- PROBLEM STATEMENT
Each record below should appear again exactly as written.
· · · ·
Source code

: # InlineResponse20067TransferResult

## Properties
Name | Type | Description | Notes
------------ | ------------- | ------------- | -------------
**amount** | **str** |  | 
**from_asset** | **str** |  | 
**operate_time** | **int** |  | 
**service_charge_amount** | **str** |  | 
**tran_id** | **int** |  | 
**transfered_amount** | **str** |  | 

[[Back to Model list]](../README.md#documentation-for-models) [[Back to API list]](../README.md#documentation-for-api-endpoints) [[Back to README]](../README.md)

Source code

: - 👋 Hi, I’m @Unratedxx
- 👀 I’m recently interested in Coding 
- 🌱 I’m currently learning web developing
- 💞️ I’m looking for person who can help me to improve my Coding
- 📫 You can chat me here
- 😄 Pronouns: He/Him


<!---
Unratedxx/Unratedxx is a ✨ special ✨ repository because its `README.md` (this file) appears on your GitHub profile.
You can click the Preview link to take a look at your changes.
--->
· · · ·
- ANSWER TO THE PROBLEM
Source code

: # InlineResponse20067TransferResult

## Properties
Name | Type | Description | Notes
------------ | ------------- | ------------- | -------------
**amount** | **str** |  | 
**from_asset** | **str** |  | 
**operate_time** | **int** |  | 
**service_charge_amount** | **str** |  | 
**tran_id** | **int** |  | 
**transfered_amount** | **str** |  | 

[[Back to Model list]](../README.md#documentation-for-models) [[Back to API list]](../README.md#documentation-for-api-endpoints) [[Back to README]](../README.md)

Source code

: - 👋 Hi, I’m @Unratedxx
- 👀 I’m recently interested in Coding 
- 🌱 I’m currently learning web developing
- 💞️ I’m looking for person who can help me to improve my Coding
- 📫 You can chat me here
- 😄 Pronouns: He/Him


<!---
Unratedxx/Unratedxx is a ✨ special ✨ repository because its `README.md` (this file) appears on your GitHub profile.
You can click the Preview link to take a look at your changes.
--->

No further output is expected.